The former NFL star did not reveal the name of the advisor he had contemplated killing.
‘You’ve already lost,’ Portis’ friend told him that night. ‘But the loss you would sustain (by murdering someone) would be greater.’
Portis admitted to the publication that if he had found the advisor before he had managed to calm down: ‘We’d probably be doing this interview from prison.’
He had made $43.1 million during his nine-year NFL career with the Denver Broncos and later the Redskins, but most of it had been either spent or lost on investments.
The NFL star had lived a lavish lifestyle with multiple properties in Virginia and Florida, as well as a fleet of cars including a BMW, Audi and Dodge Ram.
He made no secret of his big spending and during appearances on MTV he would often flaunt his homes, which were filled with waterfalls, exotic fish, stripper poles and designer suits.
He also bought his mother, Rhonnel Hearn-Pearson, a $1 million purple mansion in Florida.
‘Portis was on a different level,’ ex-Washington wide receiver Santana Moss told Sports Illustrated of his spending habits. ‘He didn’t think about tomorrow.’
Portis filed multiple lawsuits against his financial advisor Jeff Rubin and his associates between 2011-2013.
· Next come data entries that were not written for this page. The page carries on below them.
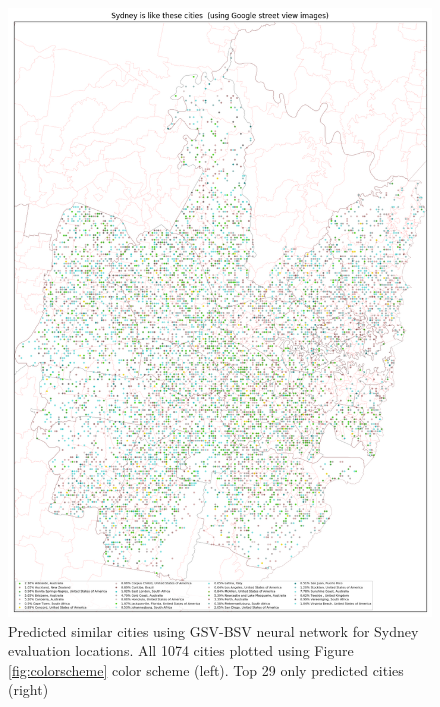 \documentclass[sageh,times]{sagej}
\begin{document}
\begin{figure}[!htbp]
\includegraphics[scale=0.20]{Images/SydneyOverallAbrev_street.png}  
\caption{Predicted similar cities using GSV-BSV neural network for Sydney evaluation locations. All 1074 cities plotted using Figure \ref{fig:colorscheme} color scheme (left). Top 29 only predicted cities (right)}    
 \label{fig:sydstreet}  
\end{figure} 


\end{document}
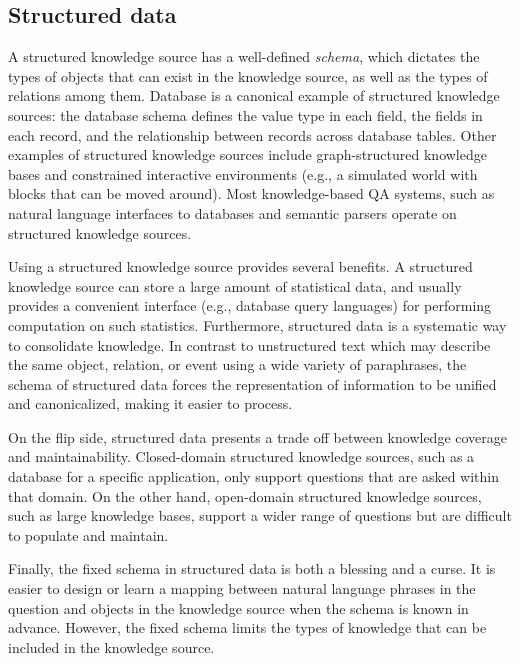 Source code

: \subsection{Structured data}

A structured knowledge source
has a well-defined \emph{schema}, which dictates
the types of objects that can exist in the knowledge source,
as well as the types of relations among them.
Database is a canonical example of structured knowledge sources:
the database schema defines the value type in each field,
the fields in each record,
and the relationship between records across database tables.
Other examples of structured knowledge sources
include
graph-structured
knowledge bases \cite{freebase2013dump,suchanek2007yago,auer2007dbpedia}
and constrained interactive environments
(e.g., a simulated world
with blocks that can be moved around).
Most knowledge-based QA systems,
such as natural language interfaces to databases \cite{androutsopoulos95nlidb}
and semantic parsers
\cite{zelle96geoquery,berant2013freebase,chen11navigate}
operate on structured knowledge sources.

Using a structured knowledge source
provides several benefits.
A structured knowledge source can store
a large amount of statistical data,
and usually provides a convenient interface
(e.g., database query languages)
for performing computation on such statistics.
Furthermore, structured data is a systematic way to consolidate knowledge.
In contrast to unstructured text
which may describe the same object,
relation, or event using a wide variety of paraphrases,
the schema of structured data forces the representation of information
to be unified and canonicalized,
making it easier to process.

On the flip side,
structured data presents a trade off between
knowledge coverage and maintainability.
Closed-domain structured knowledge sources,
such as a database for a specific application,
only support questions that are asked within that domain.
On the other hand,
open-domain structured knowledge sources,
such as large knowledge bases,
support a wider range of questions but
are difficult to populate and maintain.

Finally,
the fixed schema in structured data is both a blessing and a curse.
It is easier to design or learn a mapping between
natural language phrases in the question
and objects in the knowledge source
when the schema is known in advance.
However, the fixed schema limits the types
of knowledge that can be included in the knowledge source.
He claimed the advisors had first urged him to invest $1 million in a southern Alabama casino, specifically its electronic bingo machines.
Portis, as well as the 40 other NFL players to invest, lost a combined $40 million when the scheme was shut down in 2012 due to state regulations. Rubin apologized for the scheme in an in interview with 60 Minutes last year.
‘If I can go back in time I wish I’d never set foot in Alabama,’ he told the program. ‘I’m sorry this happened. It’s been a disaster. You know, that was my life.’
Portis also claimed in a lawsuit that Rubin’s company also opened an account for the NFL star at BankAtlantic with a forged signature.
The suit claimed it had led to withdrawals of more than $3.1 million without his knowledge.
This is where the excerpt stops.